So either (a) your point did not add to the discussion, in which case further
discussion about your point just adds to the noise without contributing
signal, or (b) the person or persons downvoting disagree with you but are too
lazy to contribute to the discussion by explaining their perspective. In which
case, why worry about them?

Responses--whether positive or negative--are discussion gold. Downvotes aren't
worth the worry.

------
dagheti
The name relational model is quite unfortunate, as it leads to confusion about
what the model is (not much to do with 'relationships').

The key concepts are using sets to store data (making you think about your
data in a way where duplication of tuples and orderings don't mean anything),
and always using values instead of pointers to store your data and references.

I think that these concepts are very useful when it comes to managing data,
but they seem to get lost in the all the talk about "relationships" and "sql"
and "structured tables".

------
wgj
I know Ben Black and I can assure you he is very experienced with NoSQL data
stores. He is calling for more attention to the query interface to these
various data stores. He's specifically not saying they should be relational or
dismissing other merits of NoSQL.

------
8ren
"A relational model of data for large shared data banks"
[http://citeseerx.ist.psu.edu/viewdoc/download?doi=10.1.1.110...](http://citeseerx.ist.psu.edu/viewdoc/download?doi=10.1.1.110.1845&rep=rep1&type=pdf)

He gives criticism of the then existing databases (hierarchical and network),
then proposes the relational model and the concept of a query language (though
not an actual languages - this predates SQL).

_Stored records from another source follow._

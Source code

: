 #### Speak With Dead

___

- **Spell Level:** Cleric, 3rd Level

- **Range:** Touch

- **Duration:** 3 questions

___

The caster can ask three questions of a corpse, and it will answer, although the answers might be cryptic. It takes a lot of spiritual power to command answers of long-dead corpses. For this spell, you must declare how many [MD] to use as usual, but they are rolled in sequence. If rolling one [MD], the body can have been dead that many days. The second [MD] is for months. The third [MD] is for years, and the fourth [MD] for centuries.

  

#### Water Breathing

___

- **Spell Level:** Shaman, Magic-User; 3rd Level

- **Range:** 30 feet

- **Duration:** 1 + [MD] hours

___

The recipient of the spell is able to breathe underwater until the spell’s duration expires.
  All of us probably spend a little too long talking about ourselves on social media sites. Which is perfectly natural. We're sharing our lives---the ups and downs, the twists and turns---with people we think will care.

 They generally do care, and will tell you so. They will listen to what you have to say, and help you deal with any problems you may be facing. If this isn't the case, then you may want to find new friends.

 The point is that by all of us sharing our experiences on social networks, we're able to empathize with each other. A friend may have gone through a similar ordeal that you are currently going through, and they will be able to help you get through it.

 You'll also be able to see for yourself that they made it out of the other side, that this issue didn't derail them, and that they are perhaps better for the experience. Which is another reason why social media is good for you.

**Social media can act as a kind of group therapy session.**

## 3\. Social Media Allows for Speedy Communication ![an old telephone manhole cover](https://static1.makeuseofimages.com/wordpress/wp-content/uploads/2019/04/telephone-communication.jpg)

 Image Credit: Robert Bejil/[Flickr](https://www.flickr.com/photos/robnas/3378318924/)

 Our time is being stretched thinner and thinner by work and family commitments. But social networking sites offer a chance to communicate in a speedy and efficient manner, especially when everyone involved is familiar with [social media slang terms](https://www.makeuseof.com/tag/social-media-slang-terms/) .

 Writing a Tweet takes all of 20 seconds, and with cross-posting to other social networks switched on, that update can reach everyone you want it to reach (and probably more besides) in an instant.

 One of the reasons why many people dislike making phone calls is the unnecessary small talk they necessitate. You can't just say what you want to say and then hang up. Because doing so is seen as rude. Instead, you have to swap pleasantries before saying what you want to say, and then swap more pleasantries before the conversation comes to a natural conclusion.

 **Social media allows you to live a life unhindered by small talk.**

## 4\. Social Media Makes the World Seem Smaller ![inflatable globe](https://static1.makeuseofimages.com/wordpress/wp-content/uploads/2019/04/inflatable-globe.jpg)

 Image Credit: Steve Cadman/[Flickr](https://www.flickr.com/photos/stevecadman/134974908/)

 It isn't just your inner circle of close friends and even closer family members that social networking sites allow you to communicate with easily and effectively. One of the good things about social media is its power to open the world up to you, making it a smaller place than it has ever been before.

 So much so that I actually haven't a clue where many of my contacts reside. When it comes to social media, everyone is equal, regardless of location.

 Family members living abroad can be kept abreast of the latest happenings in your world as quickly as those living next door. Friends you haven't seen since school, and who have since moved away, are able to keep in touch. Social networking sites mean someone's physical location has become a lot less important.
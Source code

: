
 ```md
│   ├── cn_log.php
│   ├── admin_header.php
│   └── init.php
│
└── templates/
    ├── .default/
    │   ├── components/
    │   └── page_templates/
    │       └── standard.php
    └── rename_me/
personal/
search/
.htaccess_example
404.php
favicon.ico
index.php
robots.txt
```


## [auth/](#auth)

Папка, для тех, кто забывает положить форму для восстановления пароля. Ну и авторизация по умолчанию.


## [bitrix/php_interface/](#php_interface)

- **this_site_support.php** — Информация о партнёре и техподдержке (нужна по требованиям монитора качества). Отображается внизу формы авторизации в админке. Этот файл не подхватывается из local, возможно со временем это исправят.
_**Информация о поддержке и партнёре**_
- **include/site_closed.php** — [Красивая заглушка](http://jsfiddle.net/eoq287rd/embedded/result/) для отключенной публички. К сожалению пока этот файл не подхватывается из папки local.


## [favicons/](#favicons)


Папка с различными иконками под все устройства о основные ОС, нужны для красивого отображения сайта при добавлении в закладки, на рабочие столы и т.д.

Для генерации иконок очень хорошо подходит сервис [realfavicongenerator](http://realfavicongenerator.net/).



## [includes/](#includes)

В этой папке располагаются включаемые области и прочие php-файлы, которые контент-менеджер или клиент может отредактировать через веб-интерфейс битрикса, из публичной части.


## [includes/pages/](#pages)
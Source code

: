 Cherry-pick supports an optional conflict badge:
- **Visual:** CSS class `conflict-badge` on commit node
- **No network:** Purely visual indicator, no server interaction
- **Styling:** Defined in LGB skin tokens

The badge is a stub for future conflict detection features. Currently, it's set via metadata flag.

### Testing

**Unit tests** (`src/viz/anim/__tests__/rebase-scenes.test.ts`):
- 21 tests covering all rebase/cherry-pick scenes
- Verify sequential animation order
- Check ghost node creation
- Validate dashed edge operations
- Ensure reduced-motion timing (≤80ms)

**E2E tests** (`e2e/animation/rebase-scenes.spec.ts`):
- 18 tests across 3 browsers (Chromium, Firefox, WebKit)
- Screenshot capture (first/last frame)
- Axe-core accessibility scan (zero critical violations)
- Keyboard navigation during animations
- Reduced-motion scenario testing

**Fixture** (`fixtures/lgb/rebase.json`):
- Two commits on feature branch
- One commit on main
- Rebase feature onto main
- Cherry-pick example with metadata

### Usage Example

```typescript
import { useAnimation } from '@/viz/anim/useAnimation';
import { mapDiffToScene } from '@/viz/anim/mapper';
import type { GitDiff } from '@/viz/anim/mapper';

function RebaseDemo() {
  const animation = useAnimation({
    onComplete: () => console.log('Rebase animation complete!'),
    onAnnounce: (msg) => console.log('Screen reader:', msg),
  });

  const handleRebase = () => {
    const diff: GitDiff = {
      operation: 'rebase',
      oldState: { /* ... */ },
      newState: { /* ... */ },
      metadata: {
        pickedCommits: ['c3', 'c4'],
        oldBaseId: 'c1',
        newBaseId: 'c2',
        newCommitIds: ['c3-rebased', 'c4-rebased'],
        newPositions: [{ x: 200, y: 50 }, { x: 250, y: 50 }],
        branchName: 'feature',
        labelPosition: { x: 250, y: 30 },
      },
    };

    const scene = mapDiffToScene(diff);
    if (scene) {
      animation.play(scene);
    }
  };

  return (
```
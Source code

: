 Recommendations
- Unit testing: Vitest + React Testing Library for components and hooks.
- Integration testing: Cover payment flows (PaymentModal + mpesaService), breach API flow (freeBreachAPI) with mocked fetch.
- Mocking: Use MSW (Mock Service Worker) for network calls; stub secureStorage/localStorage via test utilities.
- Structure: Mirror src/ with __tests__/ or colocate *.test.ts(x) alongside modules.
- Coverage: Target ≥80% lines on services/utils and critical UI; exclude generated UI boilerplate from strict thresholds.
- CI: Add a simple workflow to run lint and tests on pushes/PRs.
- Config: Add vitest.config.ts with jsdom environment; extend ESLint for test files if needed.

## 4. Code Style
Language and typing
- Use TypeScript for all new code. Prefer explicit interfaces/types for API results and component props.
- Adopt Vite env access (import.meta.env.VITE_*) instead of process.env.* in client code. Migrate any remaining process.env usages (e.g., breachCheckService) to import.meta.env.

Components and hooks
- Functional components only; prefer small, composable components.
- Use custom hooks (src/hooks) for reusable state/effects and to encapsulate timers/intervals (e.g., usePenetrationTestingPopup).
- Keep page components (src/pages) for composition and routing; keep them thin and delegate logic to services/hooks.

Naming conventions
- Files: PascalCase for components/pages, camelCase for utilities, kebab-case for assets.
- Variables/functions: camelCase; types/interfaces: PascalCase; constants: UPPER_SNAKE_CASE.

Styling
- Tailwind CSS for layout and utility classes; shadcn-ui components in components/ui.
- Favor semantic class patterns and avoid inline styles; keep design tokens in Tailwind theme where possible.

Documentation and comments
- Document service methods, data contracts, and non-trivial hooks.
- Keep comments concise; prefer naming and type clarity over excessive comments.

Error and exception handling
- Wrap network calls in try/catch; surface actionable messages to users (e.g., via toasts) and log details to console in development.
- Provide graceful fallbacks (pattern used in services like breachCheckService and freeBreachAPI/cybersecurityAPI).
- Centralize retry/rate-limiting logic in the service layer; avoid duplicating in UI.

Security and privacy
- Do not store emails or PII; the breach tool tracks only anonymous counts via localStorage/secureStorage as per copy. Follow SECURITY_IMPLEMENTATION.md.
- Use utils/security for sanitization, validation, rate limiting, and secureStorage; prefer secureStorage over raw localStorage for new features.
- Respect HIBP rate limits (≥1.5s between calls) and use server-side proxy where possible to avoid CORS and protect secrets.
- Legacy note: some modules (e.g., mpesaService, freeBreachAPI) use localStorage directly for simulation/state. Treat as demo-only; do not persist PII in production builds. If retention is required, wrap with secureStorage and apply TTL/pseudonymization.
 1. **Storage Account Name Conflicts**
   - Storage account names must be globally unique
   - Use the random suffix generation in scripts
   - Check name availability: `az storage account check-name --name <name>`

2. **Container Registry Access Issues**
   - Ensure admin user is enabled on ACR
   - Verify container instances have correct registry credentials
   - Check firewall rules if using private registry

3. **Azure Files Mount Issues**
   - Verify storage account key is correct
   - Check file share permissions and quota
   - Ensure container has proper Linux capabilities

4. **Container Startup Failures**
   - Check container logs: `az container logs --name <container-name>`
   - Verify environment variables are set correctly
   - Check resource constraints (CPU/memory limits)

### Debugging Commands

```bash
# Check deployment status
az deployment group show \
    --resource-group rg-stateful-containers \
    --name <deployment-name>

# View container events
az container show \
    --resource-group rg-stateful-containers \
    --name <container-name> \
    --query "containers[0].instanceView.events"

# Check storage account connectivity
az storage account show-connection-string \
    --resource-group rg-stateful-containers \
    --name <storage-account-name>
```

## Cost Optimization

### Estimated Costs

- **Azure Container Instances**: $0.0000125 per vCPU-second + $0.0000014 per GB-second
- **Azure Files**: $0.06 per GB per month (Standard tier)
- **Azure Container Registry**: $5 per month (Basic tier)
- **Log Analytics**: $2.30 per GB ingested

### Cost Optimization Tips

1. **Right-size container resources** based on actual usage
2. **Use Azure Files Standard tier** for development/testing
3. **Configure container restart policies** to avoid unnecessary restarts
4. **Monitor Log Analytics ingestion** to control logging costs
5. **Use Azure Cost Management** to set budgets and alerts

Interestingly, one of the hierarchical databases (IMS) is still going strong:
[http://en.wikipedia.org/wiki/Information_Management_System#H...](http://en.wikipedia.org/wiki/Information_Management_System#History)

------
xpaulbettsx
I would disagree - I'd say that NoSQL is an exploration into disassembling the
component parts of a RDBMS in order to get performance gains in exchange for
losing features that aren't needed for your _particular_ engineering problem.

------
random42
I dont get the big hoopla about NoSQL.

Its a different way of doing things than traditional RDBMS (which very
successfully served us well for over 20 years). Why cant we just choose the
best tool for the job, after looking at pros and cons?

------
j_baker
"The meaning of the statement was that NoSQL systems (really the various map-
reduce systems) are lacking a standard model for describing and querying and
that developing one should be a high priority task for them."

I don't see why the relational model (or some subset thereof) won't work for
most NoSQL databases.

Key-Value store? It's essentially just a relational database where tables can
have one primary key and one other column.

Document store? Essentially just a dynamically typed relational database.

Graph database? You probably would have to add to the relational model a bit,
but Codd did write a bit about recursive queries.

------
knodi
I can't talk about all NoSQL but I can talk about CouchDB as I have worked
with it some. It gives multiple write nodes, easy replications and syncing, it
gave map reduce. I love it

------
nailer
'With NoSQL all relationships have been pushed back onto the poor programmer
to implement in code rather than the database managing it. '

OK I'll bite.

Yes. I, the poor programmer, want to implement relationships in my code,
rather than adding a secondary language to my application to manage
relationships (the database itself never 'managed this' for me, I had to do it
manually).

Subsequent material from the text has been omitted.